OpenAI's GPT-5 and o-series models on api.openai.com require the Responses API (/v1/responses) for tool calling; the legacy Chat Completions endpoint rejects them with unsupported_parameter. Meanwhile every OpenAI-compatible server in the wild (vLLM, Ollama, llama.cpp, OpenRouter, Block Gateway, Databricks) still speaks only Chat Completions. This change teaches sprout-agent both dialects and routes between them automatically.

New configuration

OPENAI_COMPAT_API={auto,chat,responses}   # default: auto

auto picks Responses when OPENAI_COMPAT_BASE_URL points at an *.openai.com host, and Chat Completions everywhere else. Operators can pin the choice explicitly for providers that diverge from the default (e.g. a Responses-compatible self-hosted gateway, or a *.openai.com host that for some reason needs the legacy endpoint).

Implementation

config.rs

  • New OpenAiApi enum (ChatCompletions / Responses) on Config.
  • parse_openai_api_env() parses OPENAI_COMPAT_API; auto_openai_api() picks per base_url.
  • Zero-dep host extractor with a lookalike-safety test (api.openai.com.evil.example → Chat Completions, not Responses).

llm.rs

  • Provider::OpenAi now dispatches on cfg.openai_api for both complete() and summarize().
  • New responses_body + parse_responses (with responses_image_user_content, responses_stop helpers) handle the Responses wire shape:
    • Flat tool schema ({type, name, description, parameters} — no nested function: {…}).
    • input[] of typed items: typed user/assistant messages, function_call, function_call_output.
    • max_output_tokens (not max_tokens / max_completion_tokens).
    • Serializer emits each prior assistant function_call before its matching function_call_output — the API rejects with "No tool call found for call_id ..." otherwise (caught in live testing).
    • Parser walks output[], collects message content as text and function_call items as ToolCall. Skips reasoning items (stateless across turns; carrying them requires the encrypted-passthrough flow we don't need).
    • Stop mapping: incomplete + reason=max_output_tokens → MaxTokens; completed with function_callToolUse; completed otherwise → EndTurn.

README.md

  • Provider table updated to show per-provider endpoint under auto.
  • New env documented.

Tests

11 new unit tests (in llm.rs::tests and config.rs::tests), all passing:

  • responses_body_top_level_shapeinstructions/max_output_tokens/input; tools are flat; no stray messages/max_tokens/max_completion_tokens fields
  • responses_body_replay_emits_function_call_before_output — pins the replay-ordering invariant
  • responses_body_skips_empty_assistant_text — mirrors #559/#560 behavior; tool_calls still serialized
  • responses_body_image_tool_result_attaches_input_image — image attachment via trailing input_image user message
  • parse_responses_completed_with_text_is_end_turn
  • parse_responses_completed_with_function_call_is_tool_use — also verifies reasoning items are skipped
  • parse_responses_incomplete_max_output_tokens
  • parse_responses_rejects_malformed_function_arguments
  • auto_openai_api_picks_responses_for_official_openai
  • auto_openai_api_picks_chat_for_third_parties — vLLM/Ollama/OpenRouter/Block Gateway/self-hosted vLLM/malformed input
  • auto_openai_api_does_not_match_lookalike_hosts

Full suite: 58 pass, 0 fail. cargo fmt --all -- --check clean. cargo clippy -p sprout-agent --all-targets -- -D warnings clean.

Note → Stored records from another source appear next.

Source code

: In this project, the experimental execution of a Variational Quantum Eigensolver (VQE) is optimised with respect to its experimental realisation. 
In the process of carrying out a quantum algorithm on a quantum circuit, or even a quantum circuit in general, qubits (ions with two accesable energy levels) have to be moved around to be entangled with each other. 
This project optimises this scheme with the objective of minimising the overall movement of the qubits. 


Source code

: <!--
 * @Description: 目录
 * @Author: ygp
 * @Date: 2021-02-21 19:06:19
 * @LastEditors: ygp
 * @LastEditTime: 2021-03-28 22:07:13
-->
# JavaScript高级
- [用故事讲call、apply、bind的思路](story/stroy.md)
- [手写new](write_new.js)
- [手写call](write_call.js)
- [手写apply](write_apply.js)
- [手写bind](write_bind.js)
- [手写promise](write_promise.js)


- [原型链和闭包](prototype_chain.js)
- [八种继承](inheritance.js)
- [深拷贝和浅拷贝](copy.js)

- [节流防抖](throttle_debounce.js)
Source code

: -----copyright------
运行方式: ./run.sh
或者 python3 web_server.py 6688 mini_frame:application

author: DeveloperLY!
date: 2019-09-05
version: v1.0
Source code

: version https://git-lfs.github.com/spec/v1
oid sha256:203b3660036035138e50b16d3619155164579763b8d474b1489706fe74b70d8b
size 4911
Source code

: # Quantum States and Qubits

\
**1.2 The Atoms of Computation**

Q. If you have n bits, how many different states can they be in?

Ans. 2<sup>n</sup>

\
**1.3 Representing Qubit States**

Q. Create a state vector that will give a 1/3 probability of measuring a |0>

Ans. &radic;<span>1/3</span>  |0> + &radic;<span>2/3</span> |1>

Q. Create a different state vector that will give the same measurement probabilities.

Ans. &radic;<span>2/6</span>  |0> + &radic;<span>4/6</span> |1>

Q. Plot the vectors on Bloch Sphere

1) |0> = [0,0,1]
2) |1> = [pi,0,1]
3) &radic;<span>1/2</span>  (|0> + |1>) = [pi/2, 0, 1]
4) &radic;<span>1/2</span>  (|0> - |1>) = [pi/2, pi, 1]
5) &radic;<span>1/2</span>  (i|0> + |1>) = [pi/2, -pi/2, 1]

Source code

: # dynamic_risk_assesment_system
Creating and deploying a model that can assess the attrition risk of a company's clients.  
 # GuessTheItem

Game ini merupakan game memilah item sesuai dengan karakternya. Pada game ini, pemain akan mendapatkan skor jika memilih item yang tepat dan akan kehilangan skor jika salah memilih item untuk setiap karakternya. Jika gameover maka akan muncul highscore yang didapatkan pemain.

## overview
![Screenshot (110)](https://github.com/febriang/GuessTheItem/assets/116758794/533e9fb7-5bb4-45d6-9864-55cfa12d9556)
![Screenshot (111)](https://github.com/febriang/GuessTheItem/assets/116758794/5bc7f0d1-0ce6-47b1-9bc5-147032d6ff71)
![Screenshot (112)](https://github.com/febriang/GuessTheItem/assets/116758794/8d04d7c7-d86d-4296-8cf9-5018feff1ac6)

Live smoke against api.openai.com with gpt-5-mini (key referenced only by filename, never read by the script):

=== auto + plain prompt (OPENAI_COMPAT_API=auto) ===
  stopReason=end_turn  tool_call=False  text='ready'
=== auto + tool prompt (OPENAI_COMPAT_API=auto) ===
  stopReason=end_turn  tool_call=True  text='It printed: hello'
=== chat + plain prompt (OPENAI_COMPAT_API=chat) ===
  stopReason=end_turn  tool_call=False  text='ready'

3/3 PASS — including a tool roundtrip through dev__shell that exercises the function_call → function_call_output replay ordering.

Not in this PR

  • Reasoning passthrough. Reasoning items are dropped, not carried forward across turns. Sprout's flow is already stateless across turns; carrying encrypted reasoning state would be a separate change with its own privacy/storage considerations.
  • Auto-fallback on Chat Completions errors. Suggested but rejected as too magical — operators with non-default endpoints set OPENAI_COMPAT_API explicitly, which keeps failure modes debuggable.
  • Env rename. Kept the existing OPENAI_COMPAT_* env names for zero migration cost; "compat" reads a little awkwardly now that we natively call Responses, but every operator already configures them that way.

Blast radius

Anthropic path: unchanged. provider=openai with non-*.openai.com base_url: same Chat Completions wire as before. provider=openai with official OpenAI base_url: now uses Responses by default; operators can pin to chat if they need the old behavior.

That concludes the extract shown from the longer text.